Person 2: At 12:00 pm
Person 1: We do not have a 12:00 pm available. The closest we have to that is a 1:15 pm
Person 2: Do you have anything between, uh, 10:00 am and 12:00 pm?
Person 1: Depending on what service she would like. What service is she looking for?
Person 2: Just a women’s haircut for now
Person 1: Ok, we have a 10 o’clock
Person 2: 10:00 am is fine
Person 1: Okay, what’s her first name?
Person 2: The first name is Lisa
Person 1: Okay, perfect. So I will see Lisa at 10:00 am on May 3rd
Person 2: Okay, great, thanks
Person 1: Okay, have a great day, bye
Google Assistant will be able to make actual phone calls for you.

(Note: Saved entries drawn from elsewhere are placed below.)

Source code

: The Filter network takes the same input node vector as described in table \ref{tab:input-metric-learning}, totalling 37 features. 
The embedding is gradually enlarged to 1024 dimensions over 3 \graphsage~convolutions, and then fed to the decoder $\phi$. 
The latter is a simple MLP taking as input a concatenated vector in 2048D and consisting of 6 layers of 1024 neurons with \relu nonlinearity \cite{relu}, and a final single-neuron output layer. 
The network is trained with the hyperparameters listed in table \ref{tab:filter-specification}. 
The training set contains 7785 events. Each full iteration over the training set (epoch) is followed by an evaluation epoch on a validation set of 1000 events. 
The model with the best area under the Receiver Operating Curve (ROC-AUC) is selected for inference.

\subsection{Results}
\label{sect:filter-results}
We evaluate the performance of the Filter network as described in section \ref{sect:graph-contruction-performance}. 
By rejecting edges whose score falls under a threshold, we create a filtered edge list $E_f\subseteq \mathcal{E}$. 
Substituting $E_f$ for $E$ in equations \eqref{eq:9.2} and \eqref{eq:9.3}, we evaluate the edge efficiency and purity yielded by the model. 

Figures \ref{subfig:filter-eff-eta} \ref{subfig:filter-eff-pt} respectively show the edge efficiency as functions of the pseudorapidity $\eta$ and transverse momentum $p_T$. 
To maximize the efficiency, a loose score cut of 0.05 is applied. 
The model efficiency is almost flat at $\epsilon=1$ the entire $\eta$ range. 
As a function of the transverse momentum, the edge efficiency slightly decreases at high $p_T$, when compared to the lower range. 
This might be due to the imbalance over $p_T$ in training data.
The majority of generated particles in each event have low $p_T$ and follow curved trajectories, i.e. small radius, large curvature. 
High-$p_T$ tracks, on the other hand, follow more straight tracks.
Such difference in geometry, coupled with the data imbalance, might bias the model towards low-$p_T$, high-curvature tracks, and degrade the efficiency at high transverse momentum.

Posted by Circuit Breaker on יום שלישי, 8 במאי 2018
The conversation between two female-sounding voices went on for 56 seconds and was peppered with the pauses and sounds of a normal conversation, including “ums” and “uhs” and the often agreeable “mm hmm.” But the person making the appointment was not a person at all. The exchange was a computer-human interaction that sounded like a real-life conversation, and the computer on the other end was the newest phase of the Google Assistant, Google’s rival to Apple’s Siri and Amazon’s Alexa.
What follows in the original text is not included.